#### [PROVIDED RECORDS]
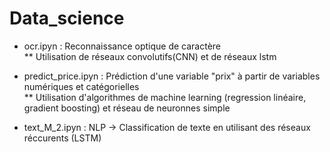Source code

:# Data_science

* ocr.ipyn : Reconnaissance optique de caractère  
  ** Utilisation de réseaux convolutifs(CNN) et de réseaux lstm  

* predict_price.ipyn : Prédiction d'une variable "prix" à partir de variables numériques et catégorielles  
  ** Utilisation d'algorithmes de machine learning (regression linéaire, gradient boosting) et réseau de neuronnes simple  
  
* text_M_2.ipyn : NLP -> Classification de texte en utilisant des réseaux réccurents (LSTM) 
  
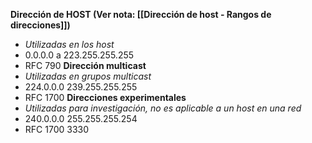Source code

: **Dirección de HOST ‏(Ver nota: [[Dirección de host - Rangos de direcciones]])**
- *Utilizadas en los host*
- 0.0.0.0 a 223.255.255.255
- RFC 790
**Dirección multicast**
- *Utilizadas en grupos multicast*
- 224.0.0.0 239.255.255.255
- RFC 1700
**Direcciones experimentales**
- *Utilizadas para investigación, no es aplicable a un host en una red*
- 240.0.0.0 255.255.255.254
- RFC 1700 3330
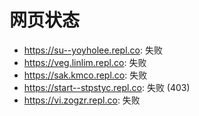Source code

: # 网页状态
- https://su--yoyholee.repl.co: 失败
- https://veg.linlim.repl.co: 失败
- https://sak.kmco.repl.co: 失败
- https://start--stpstyc.repl.co: 失败 (403)
- https://vi.zogzr.repl.co: 失败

#### [PROBLEM]
Go to the line above that contains "numériques et catégorielles" and reproduce everything exactly from there through the line that contains "- https://veg.linlim.repl.co: 失败", leaving out the pictures.

#### [SOLVED PROBLEM]
* predict_price.ipyn : Prédiction d'une variable "prix" à partir de variables numériques et catégorielles  
  ** Utilisation d'algorithmes de machine learning (regression linéaire, gradient boosting) et réseau de neuronnes simple  
  
* text_M_2.ipyn : NLP -> Classification de texte en utilisant des réseaux réccurents (LSTM) 
  
Source code

: **Dirección de HOST ‏(Ver nota: [[Dirección de host - Rangos de direcciones]])**
- *Utilizadas en los host*
- 0.0.0.0 a 223.255.255.255
- RFC 790
**Dirección multicast**
- *Utilizadas en grupos multicast*
- 224.0.0.0 239.255.255.255
- RFC 1700
**Direcciones experimentales**
- *Utilizadas para investigación, no es aplicable a un host en una red*
- 240.0.0.0 255.255.255.254
- RFC 1700 3330
Source code

: # 网页状态
- https://su--yoyholee.repl.co: 失败
- https://veg.linlim.repl.co: 失败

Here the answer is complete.